Ese era el dilema, el desafío. El Luis de carne y hueso, el vecino de Moraleja, había asumido la responsabilidad de investigar y escribir sobre Malladas. Pero, llegada la hora, quien debía ocuparse de esa segunda labor —la escritura— era el otro Luis, el novelista, que era quien poseía la capacidad para hacerlo. Y también quien podía procurar que la historia fuera publicada en una editorial potente y, por tanto, alcanzara a un público amplio. Porque si la historia quedaba circunscrita a un número muy reducido de lectores no podría hablarse de ningún ajuste de cuentas con la verdad, pues el caso continuaría envuelto en penumbra para la mayoría.

Solventar esta discordancia fue un auténtico quebradero de cabeza, ya que un novelista no tiene por qué ceñirse a la verdad: puede mezclar la realidad con la ficción según su criterio, y nadie podrá reprocharle nada. Un novelista como Luis Roso podría emplear la información real acerca del crimen de Malladas para crear una obra de ficción, o más exactamente emplear la ficción para rellenar o adornar aquellas partes de la historia sobre las que la investigación no hubiera arrojado ninguna luz; completar las lagunas de la realidad a través de la ficción, conformando un relato ordenado con sus personajes principales y secundarios, sus diálogos y sus escenas perfectamente ambientadas.

Pero eso no sería honesto. No en este caso, dado que no era el novelista Luis Roso, sino el otro Luis quien había asumido la responsabilidad.

En cien años nadie había investigado el crimen de Malladas, y no sería honesto que la primera persona en hacerlo se aprovechara de ello para crear una obra repleta de elementos ficcionales. De invenciones. De mentiras. Una novela sin más. No sería honesto si de lo que se trataba era de saldar la deuda histórica contraída con la memoria de las víctimas del crimen, de sus presuntos verdugos y del resto de las personas cuyas vidas se vieron afectadas —o truncadas— por el crimen y por el posterior proceso judicial, tal y como era mi deseo.

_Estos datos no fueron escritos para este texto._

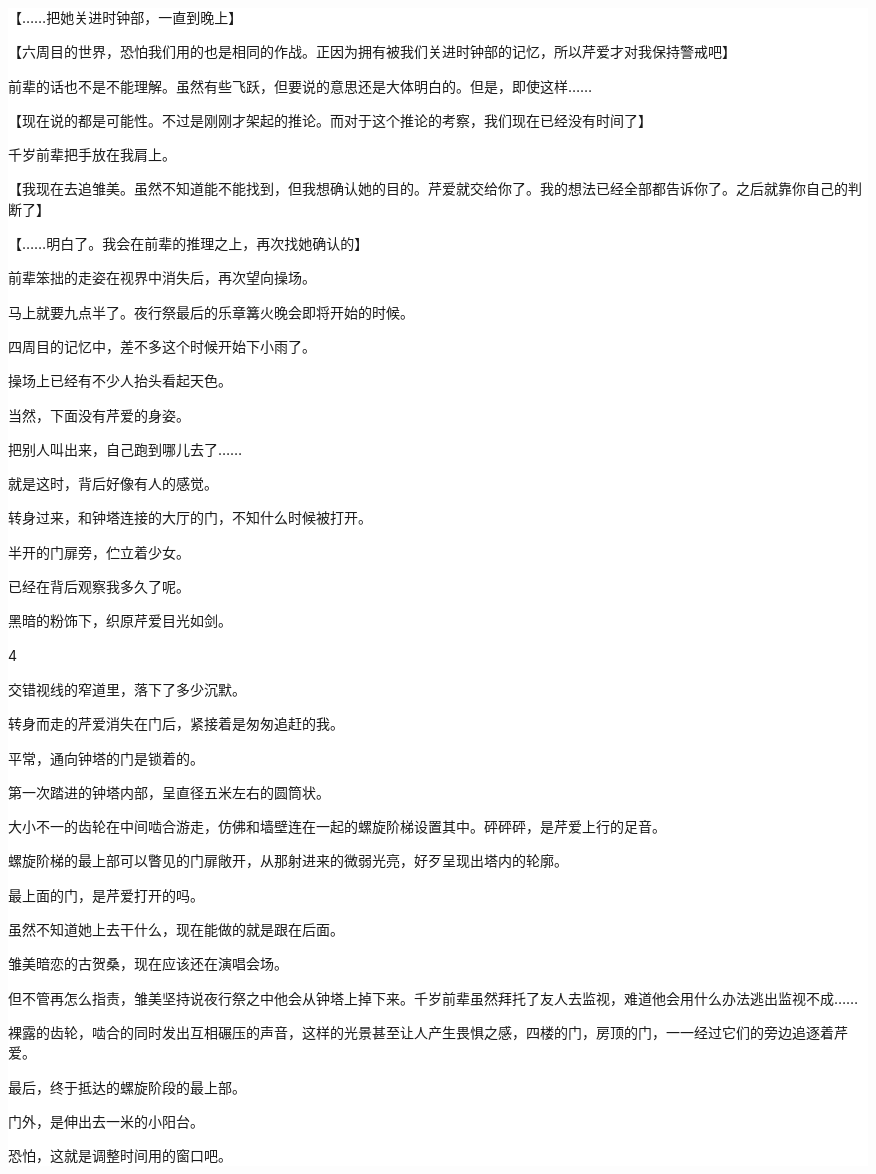 【……把她关进时钟部，一直到晚上】

【六周目的世界，恐怕我们用的也是相同的作战。正因为拥有被我们关进时钟部的记忆，所以芹爱才对我保持警戒吧】

前辈的话也不是不能理解。虽然有些飞跃，但要说的意思还是大体明白的。但是，即使这样……

【现在说的都是可能性。不过是刚刚才架起的推论。而对于这个推论的考察，我们现在已经没有时间了】

千岁前辈把手放在我肩上。

【我现在去追雏美。虽然不知道能不能找到，但我想确认她的目的。芹爱就交给你了。我的想法已经全部都告诉你了。之后就靠你自己的判断了】

【……明白了。我会在前辈的推理之上，再次找她确认的】

前辈笨拙的走姿在视界中消失后，再次望向操场。

马上就要九点半了。夜行祭最后的乐章篝火晚会即将开始的时候。

四周目的记忆中，差不多这个时候开始下小雨了。

操场上已经有不少人抬头看起天色。

当然，下面没有芹爱的身姿。

把别人叫出来，自己跑到哪儿去了……

就是这时，背后好像有人的感觉。

转身过来，和钟塔连接的大厅的门，不知什么时候被打开。

半开的门扉旁，伫立着少女。

已经在背后观察我多久了呢。

黑暗的粉饰下，织原芹爱目光如剑。

4

交错视线的窄道里，落下了多少沉默。

转身而走的芹爱消失在门后，紧接着是匆匆追赶的我。

平常，通向钟塔的门是锁着的。

第一次踏进的钟塔内部，呈直径五米左右的圆筒状。

大小不一的齿轮在中间啮合游走，仿佛和墙壁连在一起的螺旋阶梯设置其中。砰砰砰，是芹爱上行的足音。

螺旋阶梯的最上部可以瞥见的门扉敞开，从那射进来的微弱光亮，好歹呈现出塔内的轮廓。

最上面的门，是芹爱打开的吗。

虽然不知道她上去干什么，现在能做的就是跟在后面。

雏美暗恋的古贺桑，现在应该还在演唱会场。

但不管再怎么指责，雏美坚持说夜行祭之中他会从钟塔上掉下来。千岁前辈虽然拜托了友人去监视，难道他会用什么办法逃出监视不成……

裸露的齿轮，啮合的同时发出互相碾压的声音，这样的光景甚至让人产生畏惧之感，四楼的门，房顶的门，一一经过它们的旁边追逐着芹爱。

最后，终于抵达的螺旋阶段的最上部。

门外，是伸出去一米的小阳台。

恐怕，这就是调整时间用的窗口吧。
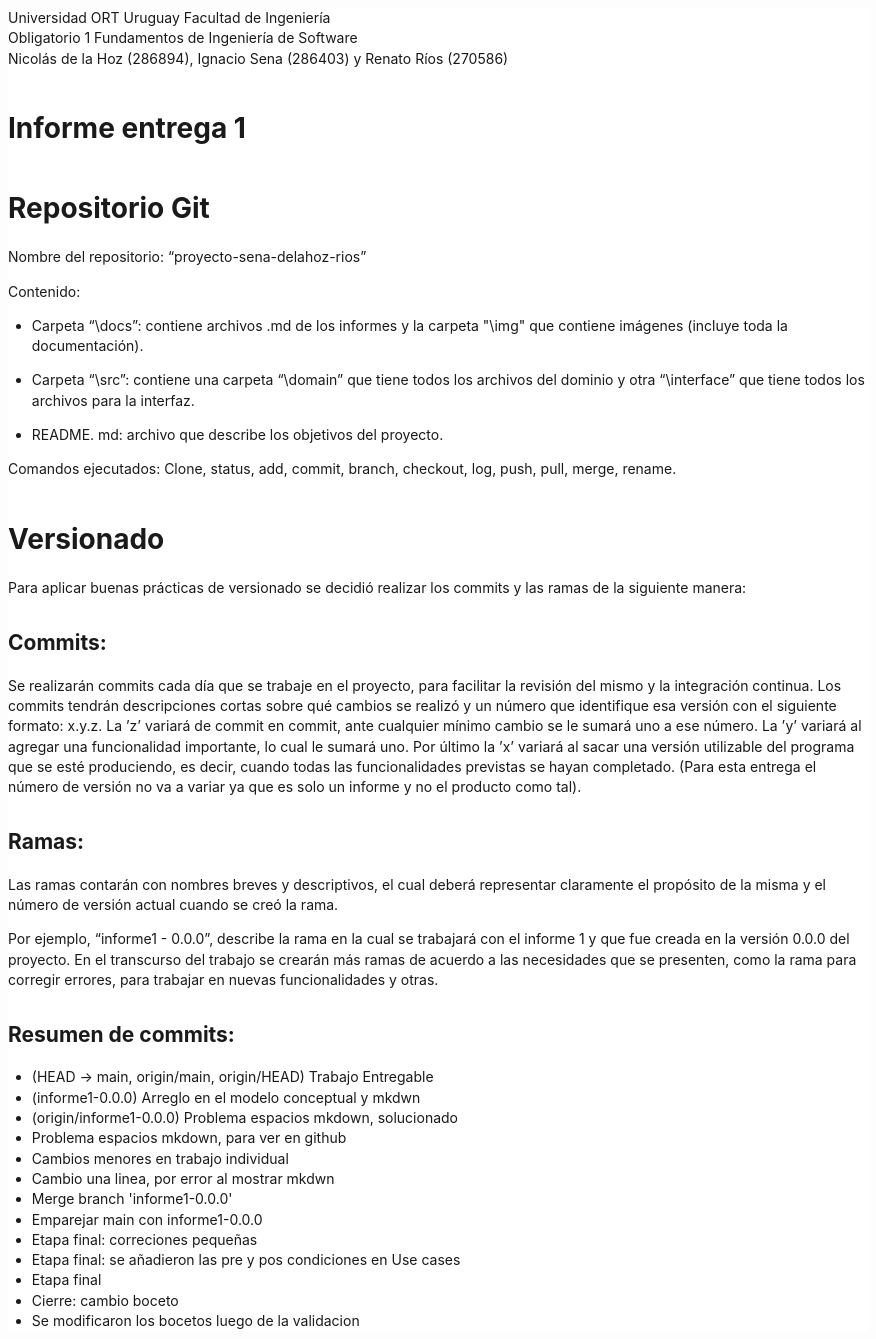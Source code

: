 Universidad ORT Uruguay Facultad de Ingeniería       
Obligatorio 1 Fundamentos de Ingeniería de Software      
Nicolás de la Hoz (286894), Ignacio Sena (286403) y Renato Ríos (270586)     

# Informe entrega 1

# Repositorio Git

Nombre del repositorio: “proyecto-sena-delahoz-rios”

Contenido:

-   Carpeta “\docs”: contiene archivos .md de los informes y la carpeta "\img" que contiene imágenes (incluye toda la documentación).
    
-   Carpeta “\src”: contiene una carpeta “\domain” que tiene todos los archivos del dominio y otra “\interface” que tiene todos los archivos para la interfaz.
    
-   README. md: archivo que describe los objetivos del proyecto.
    
Comandos ejecutados: 
Clone, status, add, commit, branch, checkout, log, push, pull, merge, rename.

# Versionado

Para aplicar buenas prácticas de versionado se decidió realizar los commits y las ramas de la siguiente manera:

## Commits:

Se realizarán commits cada día que se trabaje en el proyecto, para facilitar la revisión del mismo y la integración continua. Los commits tendrán descripciones cortas sobre qué cambios se realizó y un número que identifique esa versión con el siguiente formato: x.y.z. La ’z’ variará de commit en commit, ante cualquier mínimo cambio se le sumará uno a ese número. La ’y’ variará al agregar una funcionalidad importante, lo cual le sumará uno. Por último la ’x’ variará al sacar una versión utilizable del programa que se esté produciendo, es decir, cuando todas las funcionalidades previstas se hayan completado. (Para esta entrega el número de versión no va a variar ya que es solo un informe y no el producto como tal).

## Ramas:

Las ramas contarán con nombres breves y descriptivos, el cual deberá representar claramente el propósito de la misma y el número de versión actual cuando se creó la rama.

Por ejemplo, “informe1 - 0.0.0”, describe la rama en la cual se trabajará con el informe 1 y que fue creada en la versión 0.0.0 del proyecto. En el transcurso del trabajo se crearán más ramas de acuerdo a las necesidades que se presenten, como la rama para corregir errores, para trabajar en nuevas funcionalidades y otras.

## Resumen de commits:
- (HEAD -> main, origin/main, origin/HEAD) Trabajo Entregable
- (informe1-0.0.0) Arreglo en el modelo conceptual y mkdwn
- (origin/informe1-0.0.0) Problema espacios mkdown, solucionado
- Problema espacios mkdown, para ver en github
- Cambios menores en trabajo individual
- Cambio una linea, por error al mostrar mkdwn
- Merge branch 'informe1-0.0.0'
- Emparejar main con informe1-0.0.0
- Etapa final: correciones pequeñas
- Etapa final: se añadieron las pre y pos condiciones en Use cases
- Etapa final
- Cierre: cambio boceto
- Se modificaron los bocetos luego de la validacion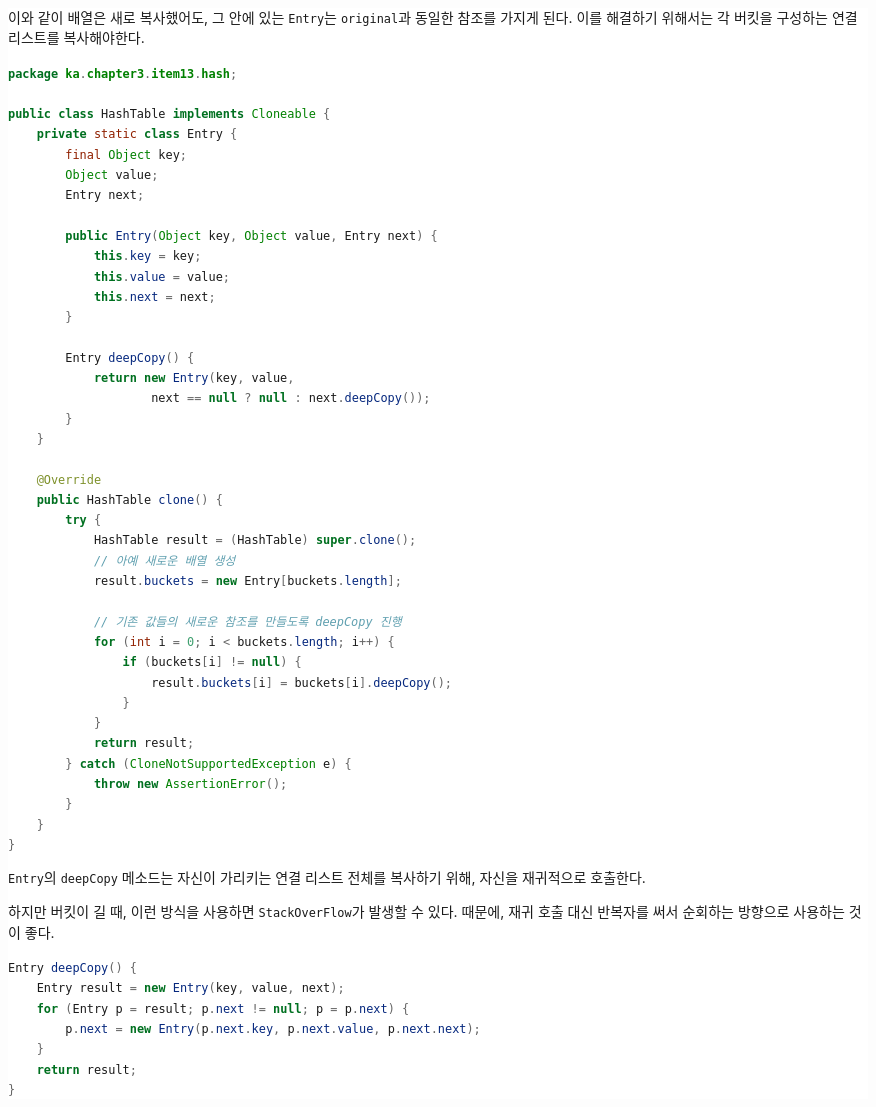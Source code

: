 이와 같이 배열은 새로 복사했어도, 그 안에 있는 `Entry`는 `original`과 동일한 참조를 가지게 된다.
이를 해결하기 위해서는 각 버킷을 구성하는 연결 리스트를 복사해야한다.

```java
package ka.chapter3.item13.hash;

public class HashTable implements Cloneable {
    private static class Entry {
        final Object key;
        Object value;
        Entry next;

        public Entry(Object key, Object value, Entry next) {
            this.key = key;
            this.value = value;
            this.next = next;
        }

        Entry deepCopy() {
            return new Entry(key, value,
                    next == null ? null : next.deepCopy());
        }
    }
    
    @Override
    public HashTable clone() {
        try {
            HashTable result = (HashTable) super.clone();
            // 아예 새로운 배열 생성
            result.buckets = new Entry[buckets.length];
            
            // 기존 값들의 새로운 참조를 만들도록 deepCopy 진행
            for (int i = 0; i < buckets.length; i++) {
                if (buckets[i] != null) {
                    result.buckets[i] = buckets[i].deepCopy();
                }
            }
            return result;
        } catch (CloneNotSupportedException e) {
            throw new AssertionError();
        }
    }
}
```

`Entry`의 `deepCopy` 메소드는 자신이 가리키는 연결 리스트 전체를 복사하기 위해, 자신을 재귀적으로 호출한다.

하지만 버킷이 길 때, 이런 방식을 사용하면 `StackOverFlow`가 발생할 수 있다.
때문에, 재귀 호출 대신 반복자를 써서 순회하는 방향으로 사용하는 것이 좋다.

```java
Entry deepCopy() {
    Entry result = new Entry(key, value, next);
    for (Entry p = result; p.next != null; p = p.next) {
        p.next = new Entry(p.next.key, p.next.value, p.next.next);
    }
    return result;
}
```
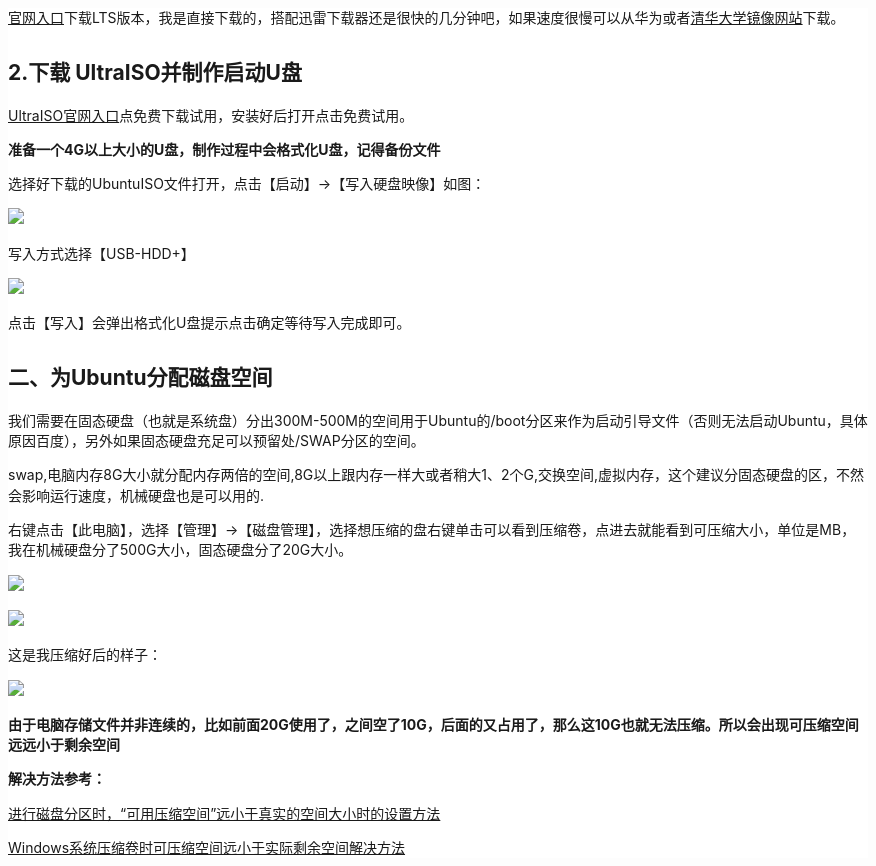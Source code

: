 [官网入口](https://link.zhihu.com/?target=https%3A//ubuntu.com/%23download)下载LTS版本，我是直接下载的，搭配迅雷下载器还是很快的几分钟吧，如果速度很慢可以从华为或者[清华大学镜像网站](https://link.zhihu.com/?target=https%3A//mirrors.tuna.tsinghua.edu.cn/%23)下载。

## 2.下载 UltraISO并制作启动U盘

[UltraISO官网入口](https://link.zhihu.com/?target=https%3A//cn.ultraiso.net/xiazai.html)点免费下载试用，安装好后打开点击免费试用。

**准备一个4G以上大小的U盘，制作过程中会格式化U盘，记得备份文件**

选择好下载的UbuntuISO文件打开，点击【启动】→【写入硬盘映像】如图：

![](https://proxy-prod.omnivore-image-cache.app/961x712,smx7dfRo7f1HBZWJ9Tp_-wxMuij3NiDUr4dLguZu-Mdc/https://pic1.zhimg.com/v2-a7582ef91bab7b459ada9b1ad7ac76a0_b.jpg)

写入方式选择【USB-HDD+】 

![](https://proxy-prod.omnivore-image-cache.app/680x630,s2blCXQrtO_FSj7cSdKpmU9IS37lRy-UWQWEpZsCDKHk/https://pic3.zhimg.com/v2-998a12e393050e4b79e082d5872efede_b.jpg)

点击【写入】会弹出格式化U盘提示点击确定等待写入完成即可。

## 二、为Ubuntu分配磁盘空间

我们需要在固态硬盘（也就是系统盘）分出300M-500M的空间用于Ubuntu的/boot分区来作为启动引导文件（否则无法启动Ubuntu，具体原因百度），另外如果固态硬盘充足可以预留处/SWAP分区的空间。

swap,电脑内存8G大小就分配内存两倍的空间,8G以上跟内存一样大或者稍大1、2个G,交换空间,虚拟内存，这个建议分固态硬盘的区，不然会影响运行速度，机械硬盘也是可以用的.

右键点击【此电脑】，选择【管理】→【磁盘管理】，选择想压缩的盘右键单击可以看到压缩卷，点进去就能看到可压缩大小，单位是MB，我在机械硬盘分了500G大小，固态硬盘分了20G大小。

![](https://proxy-prod.omnivore-image-cache.app/1028x739,sE6IWj4Cij_Eo1KgUMvK5Wyj7dGXB_4zvB7zHiTIZJLs/https://pic1.zhimg.com/v2-a7b3b17c831d141d7c371e2bf69688cc_b.jpg)

![](https://proxy-prod.omnivore-image-cache.app/1232x885,sWvU9bkgEBnJ4tD-jXmNnFJmruy28_p1-F24lzyk_zDc/https://pic1.zhimg.com/v2-9d643a569316c7e7ceba52c14146b880_b.jpg)

这是我压缩好后的样子：

![](https://proxy-prod.omnivore-image-cache.app/1232x885,siHGLw0al-Hta-b6ehoiIE1NC79RvOANkakqWYmAngqM/https://pic3.zhimg.com/v2-81eb00993ff47329a64f190f4cd684ce_b.jpg)

**由于电脑存储文件并非连续的，比如前面20G使用了，之间空了10G，后面的又占用了，那么这10G也就无法压缩。所以会出现可压缩空间远远小于剩余空间**

**解决方法参考：**

[进行磁盘分区时，“可用压缩空间”远小于真实的空间大小时的设置方法](https://link.zhihu.com/?target=https%3A//blog.csdn.net/yturhd87b%5Fgdvy/article/details/87933467%3Futm%5Fmedium%3Ddistribute.pc%5Frelevant.none-task-blog-2%257Edefault%257EBlogCommendFromMachineLearnPai2%257Edefault-4.control%26dist%5Frequest%5Fid%3D%26depth%5F1-utm%5Fsource%3Ddistribute.pc%5Frelevant.none-task-blog-2%257Edefault%257EBlogCommendFromMachineLearnPai2%257Edefault-4.control)

[Windows系统压缩卷时可压缩空间远小于实际剩余空间解决方法](https://link.zhihu.com/?target=https%3A//blog.csdn.net/Rained%5F99/article/details/54023914%3Fops%5Frequest%5Fmisc%3D%25257B%252522request%25255Fid%252522%25253A%252522161781081216780264038570%252522%25252C%252522scm%252522%25253A%25252220140713.130102334..%252522%25257D%26request%5Fid%3D161781081216780264038570%26biz%5Fid%3D0%26utm%5Fmedium%3Ddistribute.pc%5Fsearch%5Fresult.none-task-blog-2~all~baidu%5Flanding%5Fv2~default-1-54023914.first%5Frank%5Fv2%5Fpc%5Frank%5Fv29%26utm%5Fterm%3Dc%25E7%259B%2598%25E5%258E%258B%25E7%25BC%25A9%25E5%258D%25B7%25E5%258E%258B%25E7%25BC%25A9%25E7%25A9%25BA%25E9%2597%25B4%25E9%259D%259E%25E5%25B8%25B8%25E5%25B0%258F%25E6%2580%258E%25E4%25B9%2588%25E5%258A%259E%26spm%3D1018.2226.3001.4187)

En su novela El monarca de las sombras, Javier Cercas pone sobre la mesa algunas cuestiones parecidas. Cercas cuenta en esta obra la historia de un tío suyo, Manuel Mena, muerto en el frente del Ebro mientras combatía en el bando franquista, y al comienzo se pregunta por qué ha tardado tanto en abordar esa historia. Afirma que, tras acumular y revisar cierta documentación sobre su tío, se decidió a no escribir nada sobre él porque temía no ser capaz de hacerlo, o de no estar a la altura que la historia requería. Luego terminó por escribirla, pero ya en las primeras páginas apunta algunas dudas que le surgieron sobre cómo hacerlo: «¿Hubiera debido mezclar realidad y ficción, para rellenar con esta los huecos dejados por aquella? ¿O hubiera debido inventar una ficción a partir de la realidad, aunque todo el mundo creyese que era veraz, o para que todo el mundo lo creyese?».

Luis Roso, como novelista, podía crear una ficción acerca del crimen de Malladas, o rellenar con ficción las lagunas de la investigación. Y si lo hiciera, probablemente el resultado sería una obra atractiva y que además se leería con facilidad, ya que sería una novela al uso, con sus buenos y sus malos, sus giros y revelaciones, y con un final cerrado y satisfactorio. Pero el otro Luis —el de carne y hueso, el vecino de Moraleja— no podía permitir que el novelista hiciera eso. No podía permitirle a su alter ego liarse la manta a la cabeza y ponerse a inventar, a fabular, sobre un asunto del que nadie había investigado anteriormente. Porque ese relato cargado de invenciones —de mentiras— pasaría a ser la verdad para casi todos.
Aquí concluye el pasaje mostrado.